### WHAT THE TASK ASKS
Transcribe exactly the lines from the first line of the records through the line containing "For (1), we", and leave out every picture.

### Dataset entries
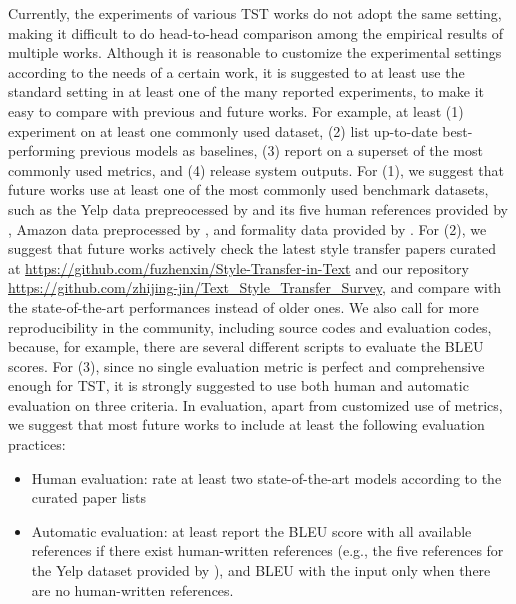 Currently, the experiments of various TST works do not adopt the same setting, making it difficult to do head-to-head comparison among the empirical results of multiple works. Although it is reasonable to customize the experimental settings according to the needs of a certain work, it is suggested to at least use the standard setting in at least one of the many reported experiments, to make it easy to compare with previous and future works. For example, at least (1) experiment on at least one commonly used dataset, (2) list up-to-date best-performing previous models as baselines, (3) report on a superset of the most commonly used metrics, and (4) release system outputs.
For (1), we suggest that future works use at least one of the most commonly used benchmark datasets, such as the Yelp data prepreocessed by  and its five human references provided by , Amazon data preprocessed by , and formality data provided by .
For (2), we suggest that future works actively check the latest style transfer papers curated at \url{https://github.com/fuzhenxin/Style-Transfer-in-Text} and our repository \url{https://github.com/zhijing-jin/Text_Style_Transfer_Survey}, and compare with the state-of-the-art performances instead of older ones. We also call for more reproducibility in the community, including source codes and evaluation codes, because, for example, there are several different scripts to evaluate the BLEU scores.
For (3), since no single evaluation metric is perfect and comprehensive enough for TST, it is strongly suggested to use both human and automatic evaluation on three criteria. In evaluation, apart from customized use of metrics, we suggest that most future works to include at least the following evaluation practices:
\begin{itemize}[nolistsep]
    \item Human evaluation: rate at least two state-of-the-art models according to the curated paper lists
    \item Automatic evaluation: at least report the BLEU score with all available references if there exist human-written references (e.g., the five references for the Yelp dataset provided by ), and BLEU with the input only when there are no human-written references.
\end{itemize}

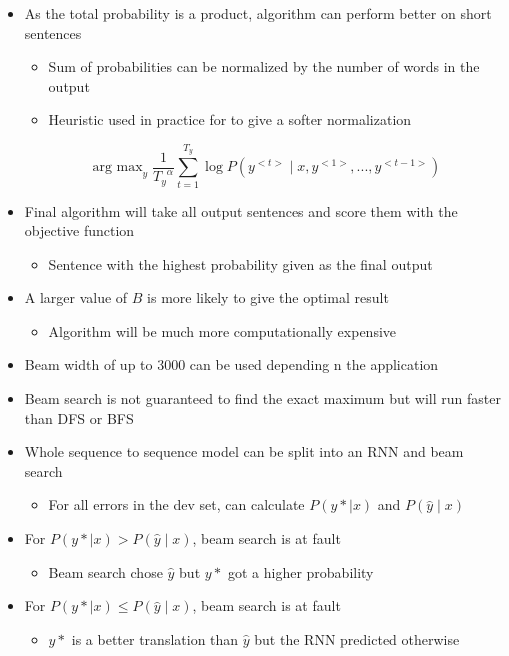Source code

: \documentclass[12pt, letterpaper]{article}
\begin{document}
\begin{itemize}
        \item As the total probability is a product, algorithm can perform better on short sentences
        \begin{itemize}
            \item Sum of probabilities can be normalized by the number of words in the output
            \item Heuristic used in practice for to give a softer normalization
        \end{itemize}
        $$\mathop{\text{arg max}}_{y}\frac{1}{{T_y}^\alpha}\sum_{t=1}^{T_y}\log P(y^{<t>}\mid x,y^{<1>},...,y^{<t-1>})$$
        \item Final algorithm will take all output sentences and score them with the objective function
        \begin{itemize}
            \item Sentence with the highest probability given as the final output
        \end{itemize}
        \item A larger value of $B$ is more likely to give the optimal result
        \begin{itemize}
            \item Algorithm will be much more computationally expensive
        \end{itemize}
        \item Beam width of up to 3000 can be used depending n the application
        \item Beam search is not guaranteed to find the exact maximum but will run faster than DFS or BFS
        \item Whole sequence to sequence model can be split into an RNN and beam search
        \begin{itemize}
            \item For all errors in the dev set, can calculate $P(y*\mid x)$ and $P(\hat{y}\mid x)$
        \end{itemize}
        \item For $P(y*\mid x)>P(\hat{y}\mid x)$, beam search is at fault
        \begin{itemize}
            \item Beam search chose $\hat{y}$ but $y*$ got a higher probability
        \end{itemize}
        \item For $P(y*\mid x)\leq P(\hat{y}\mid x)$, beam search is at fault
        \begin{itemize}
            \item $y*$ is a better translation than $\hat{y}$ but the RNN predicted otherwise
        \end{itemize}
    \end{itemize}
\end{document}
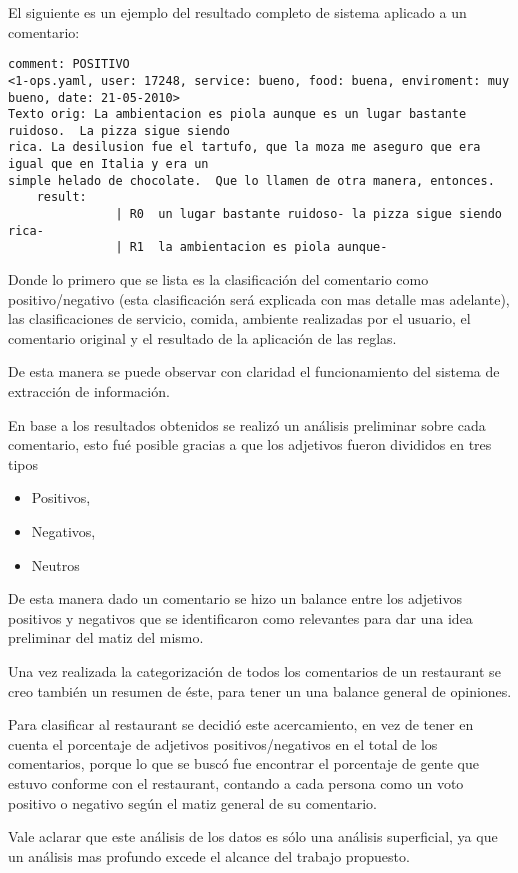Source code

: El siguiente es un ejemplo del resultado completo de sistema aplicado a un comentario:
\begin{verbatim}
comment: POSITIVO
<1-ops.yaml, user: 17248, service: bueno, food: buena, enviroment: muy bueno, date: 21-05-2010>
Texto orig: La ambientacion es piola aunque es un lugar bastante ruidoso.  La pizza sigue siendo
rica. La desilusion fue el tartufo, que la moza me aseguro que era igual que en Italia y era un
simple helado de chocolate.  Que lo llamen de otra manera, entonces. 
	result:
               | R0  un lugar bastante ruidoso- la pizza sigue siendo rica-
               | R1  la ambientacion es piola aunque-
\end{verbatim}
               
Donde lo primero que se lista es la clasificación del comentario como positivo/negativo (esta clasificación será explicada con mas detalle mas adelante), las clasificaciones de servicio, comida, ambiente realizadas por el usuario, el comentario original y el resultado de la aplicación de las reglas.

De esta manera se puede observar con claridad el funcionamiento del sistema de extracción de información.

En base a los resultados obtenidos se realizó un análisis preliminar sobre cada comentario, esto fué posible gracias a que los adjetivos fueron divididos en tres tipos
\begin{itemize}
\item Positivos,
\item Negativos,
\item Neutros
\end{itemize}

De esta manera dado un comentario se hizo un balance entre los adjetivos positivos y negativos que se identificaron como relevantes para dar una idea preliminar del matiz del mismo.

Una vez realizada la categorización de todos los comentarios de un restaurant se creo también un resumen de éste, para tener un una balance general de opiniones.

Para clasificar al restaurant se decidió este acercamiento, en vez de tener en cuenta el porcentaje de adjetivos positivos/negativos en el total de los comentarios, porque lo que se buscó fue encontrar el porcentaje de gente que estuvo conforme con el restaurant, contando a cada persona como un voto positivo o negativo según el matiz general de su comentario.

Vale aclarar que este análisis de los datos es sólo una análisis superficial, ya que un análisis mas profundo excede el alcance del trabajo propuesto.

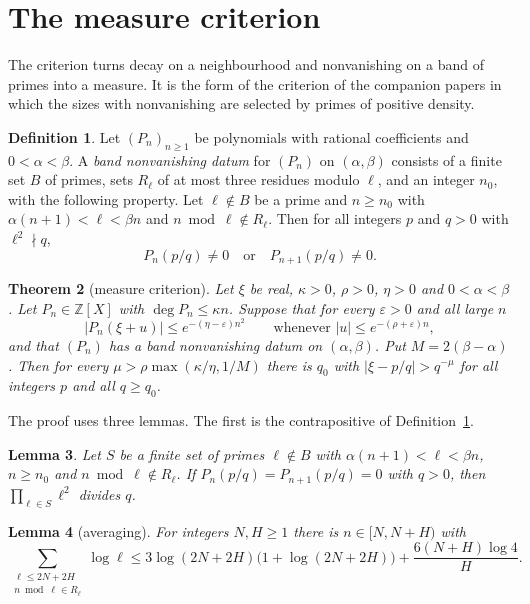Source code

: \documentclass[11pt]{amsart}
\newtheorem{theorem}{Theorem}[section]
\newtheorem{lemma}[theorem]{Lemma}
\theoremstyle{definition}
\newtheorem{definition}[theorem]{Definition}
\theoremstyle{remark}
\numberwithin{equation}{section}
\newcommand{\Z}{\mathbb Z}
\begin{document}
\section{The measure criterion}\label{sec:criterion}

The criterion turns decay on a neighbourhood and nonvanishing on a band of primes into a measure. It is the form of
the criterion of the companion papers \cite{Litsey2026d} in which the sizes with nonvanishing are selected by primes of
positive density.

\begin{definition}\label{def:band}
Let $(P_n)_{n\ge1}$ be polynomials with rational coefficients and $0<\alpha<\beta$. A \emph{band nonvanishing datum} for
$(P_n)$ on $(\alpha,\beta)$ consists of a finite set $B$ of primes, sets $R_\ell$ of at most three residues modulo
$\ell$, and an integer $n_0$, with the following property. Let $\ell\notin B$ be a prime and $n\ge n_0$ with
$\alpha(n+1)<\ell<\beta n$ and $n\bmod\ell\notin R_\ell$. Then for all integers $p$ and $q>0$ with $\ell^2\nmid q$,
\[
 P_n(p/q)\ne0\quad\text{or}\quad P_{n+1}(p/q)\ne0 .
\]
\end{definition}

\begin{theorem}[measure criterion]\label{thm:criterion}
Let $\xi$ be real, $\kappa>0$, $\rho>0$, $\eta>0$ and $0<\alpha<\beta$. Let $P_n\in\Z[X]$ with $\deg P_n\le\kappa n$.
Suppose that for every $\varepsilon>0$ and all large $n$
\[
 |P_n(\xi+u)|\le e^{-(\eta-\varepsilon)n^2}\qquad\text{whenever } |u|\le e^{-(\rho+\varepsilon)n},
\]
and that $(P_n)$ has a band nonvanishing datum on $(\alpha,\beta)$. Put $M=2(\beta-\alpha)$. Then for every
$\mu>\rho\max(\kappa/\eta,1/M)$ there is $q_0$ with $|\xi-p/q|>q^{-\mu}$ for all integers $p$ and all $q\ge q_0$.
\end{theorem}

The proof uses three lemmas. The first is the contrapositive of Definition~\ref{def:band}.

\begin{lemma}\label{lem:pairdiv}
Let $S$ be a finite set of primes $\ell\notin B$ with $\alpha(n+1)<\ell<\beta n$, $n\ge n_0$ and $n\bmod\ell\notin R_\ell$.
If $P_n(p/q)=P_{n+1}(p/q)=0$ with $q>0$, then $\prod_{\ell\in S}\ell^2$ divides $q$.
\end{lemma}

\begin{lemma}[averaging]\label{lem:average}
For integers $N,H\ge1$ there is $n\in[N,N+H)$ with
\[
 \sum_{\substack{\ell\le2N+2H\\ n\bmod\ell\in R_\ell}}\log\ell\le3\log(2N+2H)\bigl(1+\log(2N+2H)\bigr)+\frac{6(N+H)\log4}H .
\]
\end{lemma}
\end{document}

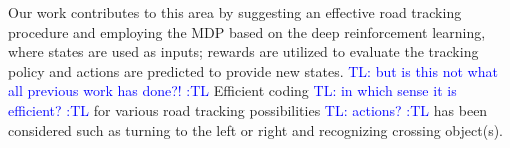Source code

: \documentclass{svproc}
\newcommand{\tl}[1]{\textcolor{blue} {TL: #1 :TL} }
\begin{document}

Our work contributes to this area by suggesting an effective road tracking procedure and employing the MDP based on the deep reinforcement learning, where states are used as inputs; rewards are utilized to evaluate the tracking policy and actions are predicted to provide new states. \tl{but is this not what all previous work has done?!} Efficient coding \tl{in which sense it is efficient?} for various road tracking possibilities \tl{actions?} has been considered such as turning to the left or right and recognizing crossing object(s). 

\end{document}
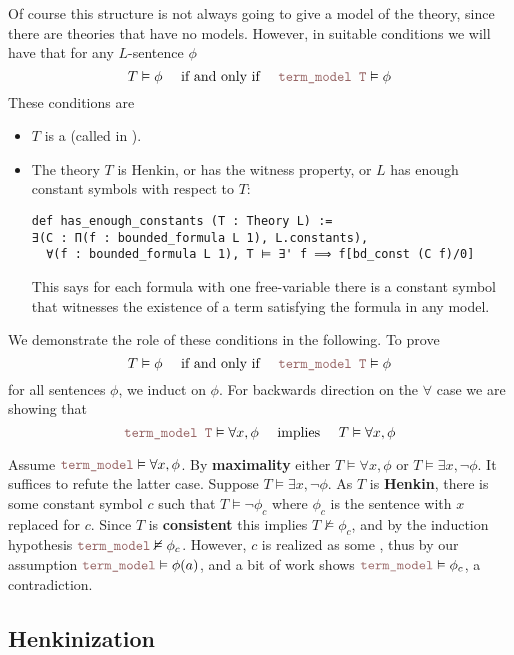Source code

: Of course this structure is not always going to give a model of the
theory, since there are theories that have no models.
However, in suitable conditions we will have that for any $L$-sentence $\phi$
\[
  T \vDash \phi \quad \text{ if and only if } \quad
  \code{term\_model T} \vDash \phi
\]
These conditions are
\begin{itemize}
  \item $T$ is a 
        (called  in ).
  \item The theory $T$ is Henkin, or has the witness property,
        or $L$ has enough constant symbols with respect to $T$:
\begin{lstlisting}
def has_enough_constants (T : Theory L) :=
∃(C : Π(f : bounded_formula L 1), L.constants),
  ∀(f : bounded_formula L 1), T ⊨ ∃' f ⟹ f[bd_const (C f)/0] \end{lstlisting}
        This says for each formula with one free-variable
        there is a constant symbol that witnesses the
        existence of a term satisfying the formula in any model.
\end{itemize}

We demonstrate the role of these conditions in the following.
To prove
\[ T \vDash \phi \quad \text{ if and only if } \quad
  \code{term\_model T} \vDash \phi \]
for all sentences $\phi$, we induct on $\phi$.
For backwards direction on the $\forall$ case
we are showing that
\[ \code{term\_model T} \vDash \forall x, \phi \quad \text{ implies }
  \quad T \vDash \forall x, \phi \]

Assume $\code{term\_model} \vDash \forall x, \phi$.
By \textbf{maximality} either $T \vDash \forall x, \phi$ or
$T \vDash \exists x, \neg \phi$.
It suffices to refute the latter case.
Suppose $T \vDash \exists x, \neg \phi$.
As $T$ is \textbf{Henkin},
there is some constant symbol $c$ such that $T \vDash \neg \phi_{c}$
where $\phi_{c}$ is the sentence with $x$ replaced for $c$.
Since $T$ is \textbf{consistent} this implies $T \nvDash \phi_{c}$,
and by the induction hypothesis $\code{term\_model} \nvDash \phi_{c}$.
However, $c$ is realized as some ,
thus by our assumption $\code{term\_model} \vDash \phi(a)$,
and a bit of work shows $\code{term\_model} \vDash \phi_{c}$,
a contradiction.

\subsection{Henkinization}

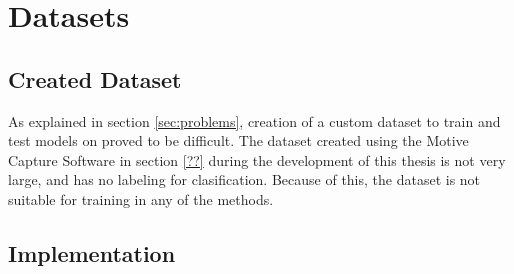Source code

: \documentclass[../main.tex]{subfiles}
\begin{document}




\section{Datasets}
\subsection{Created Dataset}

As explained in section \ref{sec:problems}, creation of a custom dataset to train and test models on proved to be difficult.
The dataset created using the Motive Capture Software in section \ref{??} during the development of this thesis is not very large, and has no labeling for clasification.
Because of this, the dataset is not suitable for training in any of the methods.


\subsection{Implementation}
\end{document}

### EXERCISE OUTPUT
 Currently, the experiments of various TST works do not adopt the same setting, making it difficult to do head-to-head comparison among the empirical results of multiple works. Although it is reasonable to customize the experimental settings according to the needs of a certain work, it is suggested to at least use the standard setting in at least one of the many reported experiments, to make it easy to compare with previous and future works. For example, at least (1) experiment on at least one commonly used dataset, (2) list up-to-date best-performing previous models as baselines, (3) report on a superset of the most commonly used metrics, and (4) release system outputs.
For (1), we suggest that future works use at least one of the most commonly used benchmark datasets, such as the Yelp data prepreocessed by  and its five human references provided by , Amazon data preprocessed by , and formality data provided by .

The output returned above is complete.